Le président républicain, accompagné de plusieurs grands patrons dont son allié Elon Musk, avait promis d'encaisser de "gros chèques" pendant son déplacement, fidèle à son approche diplomatique transactionnelle.
Il a signé mardi avec le prince héritier saoudien Mohammed ben Salmane un "partenariat économique stratégique".
L'exécutif américain a estimé le montant revenant aux Etats-Unis à 600 milliards de dollars, ce qui correspond au chiffre qu'avait avancé le dirigeant de facto du royaume saoudien en janvier.
En particulier, l'Arabie saoudite doit, selon un communiqué américain, acheter pour 142 milliards de dollars d'équipements militaires "de pointe", ce qui en ferait, d'après la même source, le "plus important (contrat de défense) de l'histoire".
Par ailleurs la société saoudienne DataVolt va engager "20 milliards de dollars dans des centres de données et des infrastructures énergétiques liés à l'intelligence artificielle" aux Etats-Unis, toujours selon la Maison Blanche.
Cette dernière a aussi évoqué des contrats technologiques d'un montant total de 80 milliards de dollars, impliquant Google, les éditeurs de logiciels Oracle et Salesforce, ou le géant des semi-conducteurs AMD.
- Pompe et complicité -
Mohammed ben Salmane a réservé au milliardaire républicain de 78 ans, sensible à la pompe protocolaire, un accueil sur mesure, avec escorte d'avions de combat, garde à cheval et fastes du palais royal.
La cordialité évidente entre les deux hommes, que l'on a vu deviser avec animation et force sourires, a marqué cette première journée de déplacement.
"Je pense vraiment que nous nous apprécions beaucoup", a insisté Donald Trump.
La tournée du président américain doit ensuite l'emmener au Qatar puis aux Emirats arabes unis.
Si l'on excepte un aller-retour à Rome pour les funérailles du pape François, il s'agit du premier déplacement majeur à l'étranger depuis le début du second mandat.
Huit ans plus tôt, Donald Trump avait déjà choisi le royaume saoudien pour son premier voyage international.

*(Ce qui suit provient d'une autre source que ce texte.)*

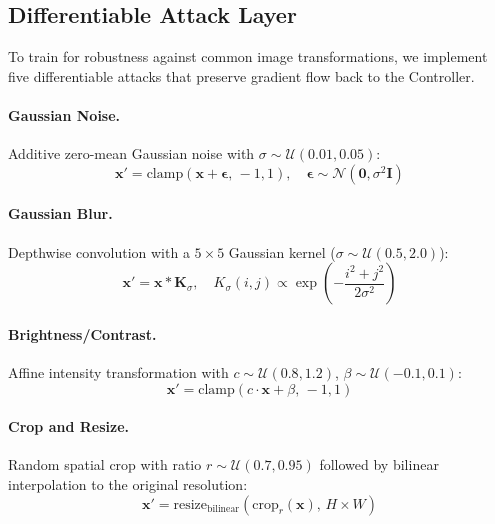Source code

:\documentclass[10pt, twocolumn]{article}
\newcommand{\Ncal}{\mathcal{N}}
\newcommand{\Ucal}{\mathcal{U}}
\begin{document}
\subsection{Differentiable Attack Layer}
\label{sec:attacks}

To train for robustness against common image transformations, we implement five differentiable attacks that preserve gradient flow back to the Controller.

\paragraph{Gaussian Noise.}
Additive zero-mean Gaussian noise with $\sigma \sim \Ucal(0.01, 0.05)$:
\begin{equation}
    \mathbf{x}' = \text{clamp}(\mathbf{x} + \bm{\epsilon},\, -1, 1), \quad \bm{\epsilon} \sim \Ncal(\mathbf{0}, \sigma^2 \mathbf{I})
\end{equation}

\paragraph{Gaussian Blur.}
Depthwise convolution with a $5\times5$ Gaussian kernel ($\sigma \sim \Ucal(0.5, 2.0)$):
\begin{equation}
    \mathbf{x}' = \mathbf{x} \ast \mathbf{K}_\sigma, \quad K_\sigma(i,j) \propto \exp\!\left(-\frac{i^2 + j^2}{2\sigma^2}\right)
\end{equation}

\paragraph{Brightness/Contrast.}
Affine intensity transformation with $c \sim \Ucal(0.8, 1.2)$, $\beta \sim \Ucal(-0.1, 0.1)$:
\begin{equation}
    \mathbf{x}' = \text{clamp}(c \cdot \mathbf{x} + \beta,\, -1, 1)
\end{equation}

\paragraph{Crop and Resize.}
Random spatial crop with ratio $r \sim \Ucal(0.7, 0.95)$ followed by bilinear interpolation to the original resolution:
\begin{equation}
    \mathbf{x}' = \text{resize}_\text{bilinear}(\text{crop}_r(\mathbf{x}),\, H \times W)
\end{equation}
\end{document}
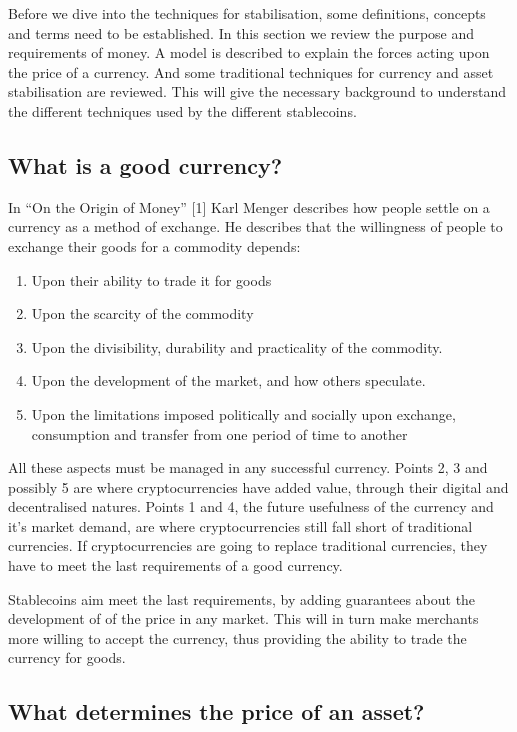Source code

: \documentclass[english,]{IEEEtran}
\providecommand{\tightlist}{%
  \setlength{\itemsep}{0pt}\setlength{\parskip}{0pt}}
\begin{document}
Before we dive into the techniques for stabilisation, some definitions,
concepts and terms need to be established. In this section we review the
purpose and requirements of money. A model is described to explain the
forces acting upon the price of a currency. And some traditional
techniques for currency and asset stabilisation are reviewed. This will
give the necessary background to understand the different techniques
used by the different stablecoins.

\subsection{What is a good currency?}\label{what-is-a-good-currency}

In ``On the Origin of Money'' {[}1{]} Karl Menger describes how people
settle on a currency as a method of exchange. He describes that the
willingness of people to exchange their goods for a commodity depends:

\begin{enumerate}
\def\labelenumi{\arabic{enumi}.}
\tightlist
\item
  Upon their ability to trade it for goods
\item
  Upon the scarcity of the commodity
\item
  Upon the divisibility, durability and practicality of the commodity.
\item
  Upon the development of the market, and how others speculate.
\item
  Upon the limitations imposed politically and socially upon exchange,
  consumption and transfer from one period of time to another
\end{enumerate}

All these aspects must be managed in any successful currency. Points 2,
3 and possibly 5 are where cryptocurrencies have added value, through
their digital and decentralised natures. Points 1 and 4, the future
usefulness of the currency and it's market demand, are where
cryptocurrencies still fall short of traditional currencies. If
cryptocurrencies are going to replace traditional currencies, they have
to meet the last requirements of a good currency.

Stablecoins aim meet the last requirements, by adding guarantees about
the development of of the price in any market. This will in turn make
merchants more willing to accept the currency, thus providing the
ability to trade the currency for goods.

\subsection{What determines the price of an
asset?}\label{what-determines-the-price-of-an-asset}
\end{document}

La décision de faire passer à nouveau les riches monarchies pétrolières et gazières du Golfe avant ses alliés occidentaux reflète leur rôle géopolitique croissant et leur immense potentiel économique.

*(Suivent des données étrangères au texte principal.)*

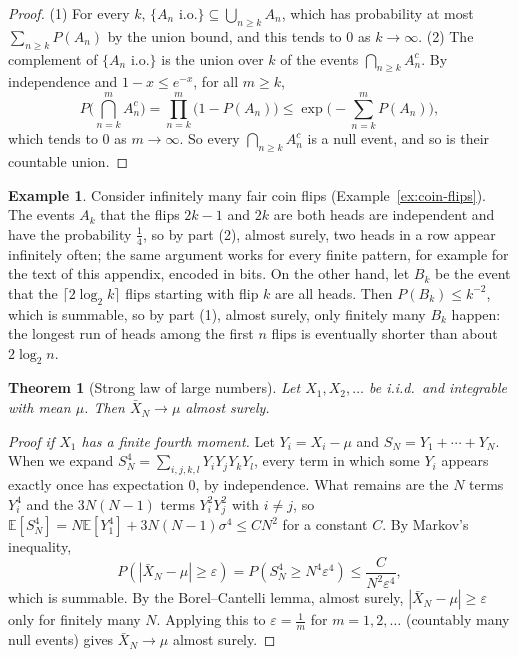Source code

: \documentclass[11pt]{article}
\newcommand{\E}{\mathbb{E}}
\theoremstyle{definition}
\newtheorem{example}[definition]{Example}
\theoremstyle{plain}
\newtheorem{theorem}[definition]{Theorem}
\theoremstyle{remark}
\begin{document}
\begin{proof}
    (1) For every $k$, $\{A_n \text{ i.o.}\} \subseteq \bigcup_{n \geq k} A_n$, which has probability at most $\sum_{n \geq k} P(A_n)$ by the union bound, and this tends to $0$ as $k \to \infty$. (2) The complement of $\{A_n \text{ i.o.}\}$ is the union over $k$ of the events $\bigcap_{n \geq k} A_n^c$. By independence and $1 - x \leq e^{-x}$, for all $m \geq k$,
    \[P\Big(\bigcap_{n=k}^m A_n^c\Big) = \prod_{n=k}^m \big(1 - P(A_n)\big) \leq \exp\Big(-\sum_{n=k}^m P(A_n)\Big),\]
    which tends to $0$ as $m \to \infty$. So every $\bigcap_{n \geq k} A_n^c$ is a null event, and so is their countable union.
\end{proof}

\begin{example}\label{ex:borel-cantelli}
    Consider infinitely many fair coin flips (Example~\ref{ex:coin-flips}). The events $A_k$ that the flips $2k - 1$ and $2k$ are both heads are independent and have the probability $\frac{1}{4}$, so by part (2), almost surely, two heads in a row appear infinitely often; the same argument works for every finite pattern, for example for the text of this appendix, encoded in bits. On the other hand, let $B_k$ be the event that the $\lceil 2\log_2 k\rceil$ flips starting with flip $k$ are all heads. Then $P(B_k) \leq k^{-2}$, which is summable, so by part (1), almost surely, only finitely many $B_k$ happen: the longest run of heads among the first $n$ flips is eventually shorter than about $2\log_2 n$.
\end{example}

\begin{theorem}[Strong law of large numbers]\label{thm:slln}
    Let $X_1, X_2, \ldots$ be i.i.d.\ and integrable with mean $\mu$. Then $\bar X_N \to \mu$ almost surely.
\end{theorem}

\begin{proof}[Proof if $X_1$ has a finite fourth moment]
    Let $Y_i = X_i - \mu$ and $S_N = Y_1 + \cdots + Y_N$. When we expand $S_N^4 = \sum_{i, j, k, l} Y_iY_jY_kY_l$, every term in which some $Y_i$ appears exactly once has expectation $0$, by independence. What remains are the $N$ terms $Y_i^4$ and the $3N(N - 1)$ terms $Y_i^2Y_j^2$ with $i \neq j$, so $\E[S_N^4] = N\E[Y_1^4] + 3N(N - 1)\sigma^4 \leq CN^2$ for a constant $C$. By Markov's inequality,
    \[P(|\bar X_N - \mu| \geq \varepsilon) = P(S_N^4 \geq N^4\varepsilon^4) \leq \frac{C}{N^2\varepsilon^4},\]
    which is summable. By the Borel--Cantelli lemma, almost surely, $|\bar X_N - \mu| \geq \varepsilon$ only for finitely many $N$. Applying this to $\varepsilon = \frac{1}{m}$ for $m = 1, 2, \ldots$ (countably many null events) gives $\bar X_N \to \mu$ almost surely.
\end{proof}
\end{document}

Du côté des pays visités, l'enjeu est aussi de s'assurer le soutien d'un président impulsif, qui prône un désengagement militaire et stratégique des Etats-Unis, en dehors des environs géographiques immédiats de la première puissance mondiale.
Mais le républicain, qui se flatte de maîtriser l'art du "deal" diplomatique autant qu'économique, devra bien évidemment aborder avec tous ses hôtes les grands sujets régionaux.

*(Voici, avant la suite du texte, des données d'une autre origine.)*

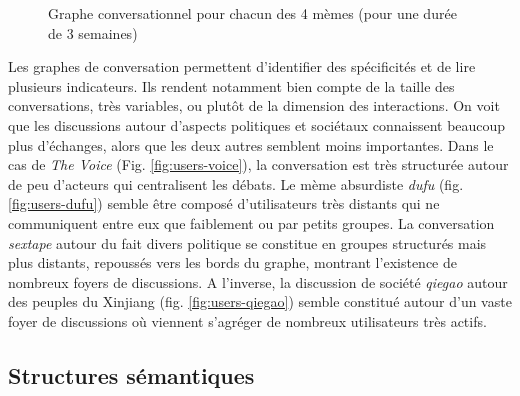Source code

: \begin{figure}[h!]
{    }
    
  \caption{  
    Graphe conversationnel pour chacun des 4 m\`emes (pour une dur\'ee de 3 semaines)
  }
\end{figure}

Les graphes de conversation permettent d{\textquoteright}identifier des sp\'ecificit\'es et de lire plusieurs indicateurs. Ils rendent notamment bien compte de la taille des conversations, tr\`es variables, ou plut\^ot de la dimension des interactions. On voit que les discussions autour d{\textquoteright}aspects politiques et soci\'etaux connaissent beaucoup plus d{\textquoteright}\'echanges, alors que les deux autres semblent moins importantes. Dans le cas de \textit{The Voice} (Fig. \ref{fig:users-voice}), la conversation est tr\`es structur\'ee autour de peu d{\textquoteright}acteurs qui centralisent les d\'ebats. Le m\`eme absurdiste \textit{dufu} (fig. \ref{fig:users-dufu}) semble \^etre compos\'e d{\textquoteright}utilisateurs tr\`es distants qui ne communiquent entre eux que faiblement ou par petits groupes. La conversation \textit{sextape }autour du fait divers politique se constitue en groupes structur\'es mais plus distants, repouss\'es vers les bords du graphe, montrant l{\textquoteright}existence de nombreux foyers de discussions. A l{\textquoteright}inverse, la discussion de soci\'et\'e \textit{qiegao}\textit{ }autour des peuples du Xinjiang (fig. \ref{fig:users-qiegao}) semble constitu\'e autour d{\textquoteright}un vaste foyer de discussions o\`u viennent s{\textquoteright}agr\'eger de nombreux utilisateurs tr\`es actifs. 

\subsection[Structures s\'emantiques]{Structures s\'emantiques}

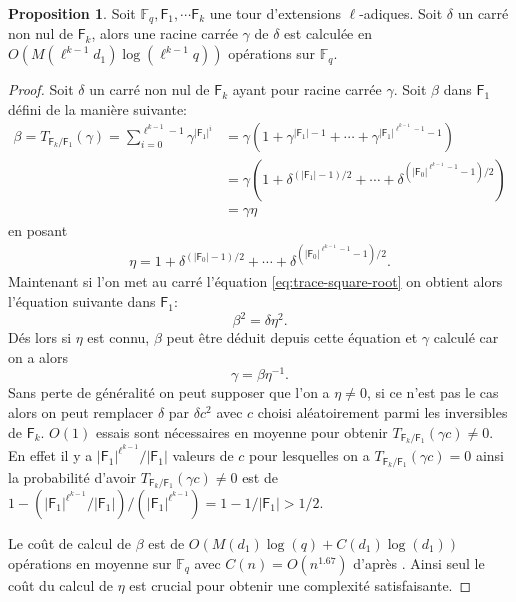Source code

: \documentclass[10pt,a4paper]{book}
\theoremstyle{plain}
\theoremstyle{definition}
\theoremstyle{definition}
\theoremstyle{definition}
\theoremstyle{definition}
\newtheorem{prop}[thm]{Proposition}
\theoremstyle{definition}
\theoremstyle{remark}
\theoremstyle{remark}
\theoremstyle{definition}
\begin{document}
\begin{prop}
Soit $\mathbb{F}_q, \mathsf{F}_1, \cdots \mathsf{F}_k$ une tour d'extensions $\ell$-adiques. Soit $\delta$ un carré non nul de $\mathsf{F}_k$, alors une racine carrée $\gamma$ de $\delta$ est calculée en $O(M(\ell^{k-1}d_1)\log(\ell^{k-1}q))$ opérations sur $\mathbb{F}_q$.
\end{prop}

\begin{proof}
Soit $\delta$ un carré non nul de $\mathsf{F}_k$ ayant pour racine carrée $\gamma$. Soit $\beta$ dans $\mathsf{F}_1$ défini de la manière suivante:
\begin{align}
\label{eq:trace-square-root}
\beta=T_{\mathsf{F}_k/\mathsf{F}_1}(\gamma)=\sum_{i=0}^{\ell^{k-1}-1}\gamma^{|\mathsf{F}_1|^i}&=\gamma(1+\gamma^{|\mathsf{F}_1|-1}+\cdots+ \gamma^{|\mathsf{F}_1|^{\ell^{k-1}-1}-1} ) \\
&=\gamma(1+\delta^{(|\mathsf{F}_1|-1)/2}+\cdots+ \delta^{(|\mathsf{F}_0|^{\ell^{k-1}-1}-1)/2}) \\
&=\gamma \eta
\end{align}
en posant 
\begin{align*}
\eta=1+\delta^{(|\mathsf{F}_0|-1)/2}+\cdots+ \delta^{(|\mathsf{F}_0|^{\ell^{k-1}-1}-1)/2}.
\end{align*}
Maintenant si l'on met au carré l'équation \eqref{eq:trace-square-root} on obtient alors l'équation suivante dans $\mathsf{F}_1$: 
\begin{equation*}
\beta^2=\delta \eta^2. 
\end{equation*}
Dés lors si $\eta$ est connu, $\beta$ peut être déduit depuis cette équation et $\gamma$ calculé car on a alors
\begin{equation*}
 \gamma=\beta \eta^{-1}.
\end{equation*}
Sans perte de généralité on peut supposer que l'on a $\eta \neq 0$, si ce n'est pas le cas alors on peut remplacer $\delta$ par $\delta c^2$ avec $c$ choisi aléatoirement parmi les inversibles de $\mathsf{F}_k$.
$O(1)$ essais sont nécessaires en moyenne pour obtenir $T_{\mathsf{F}_k/\mathsf{F}_1}(\gamma c) \neq 0$. En effet il y a $|\mathsf{F}_1|^{\ell^{k-1}}/|\mathsf{F}_1|$ valeurs de $c$ pour lesquelles on a $T_{\mathsf{F}_k/\mathsf{F}_1}(\gamma c) = 0$ ainsi la probabilité d'avoir $T_{\mathsf{F}_k/\mathsf{F}_1}(\gamma c) \neq 0$ est de $1-(|\mathsf{F}_1|^{\ell^{k-1}}/|\mathsf{F}_1|)/(|\mathsf{F}_1|^{\ell^{k-1}})=1-1/|\mathsf{F}_1|>1/2$.

Le coût de calcul de $\beta$ est de $O(M(d_1)\log(q)+C(d_1)\log(d_1))$ opérations en moyenne sur $\mathbb{F}_q$ avec $C(n)=O(n^{1.67})$ d'après \cite{Doliskani-Schost14}. Ainsi seul le coût du calcul de $\eta$ est crucial pour obtenir une complexité satisfaisante.


\end{proof}
\end{document}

Ainsi l'Iran, avec qui les Américains mènent des négociations sur le nucléaire.
- Cadeau qatari -
Mais aussi la Syrie ou encore Gaza, où la situation humanitaire ne cesse d'empirer.
Le président américain s'est entretenu mardi avec Edan Alexander, libéré la veille par le mouvement islamiste palestinien Hamas.
Le Premier ministre israélien, Benjamin Netanyahu, a lui prévenu mardi que l'armée israélienne entrerait "avec toute (sa) force" dans la bande de Gaza dans les jours à venir.
Dans ce contexte, la normalisation des relations de l'Arabie saoudite avec Israël, un projet un temps cher à Donald Trump, semble exclue de l'agenda.
Ryad assure en effet qu'aucun progrès n'est envisageable sans l'établissement d'un Etat palestinien, une perspective plus lointaine que jamais.
Washington a également conclu un accord de cessez-le-feu avec les rebelles houthis au Yémen.
Donald Trump doit se rendre mercredi au Qatar, une étape qui a déjà un parfum de bagarre politique.
L'opposition aux Etats-Unis lui reproche d'avoir accepté "le plus gros pot-de-vin étranger de l'histoire récente", selon les mots du chef des sénateurs démocrates, Chuck Schumer.
La famille royale du Qatar a offert à Donald Trump un Boeing 747-8 pour remplacer au moins provisoirement son , et pour l'utiliser après son mandat.
Le président américain a répliqué que l'avion était un "cadeau temporaire".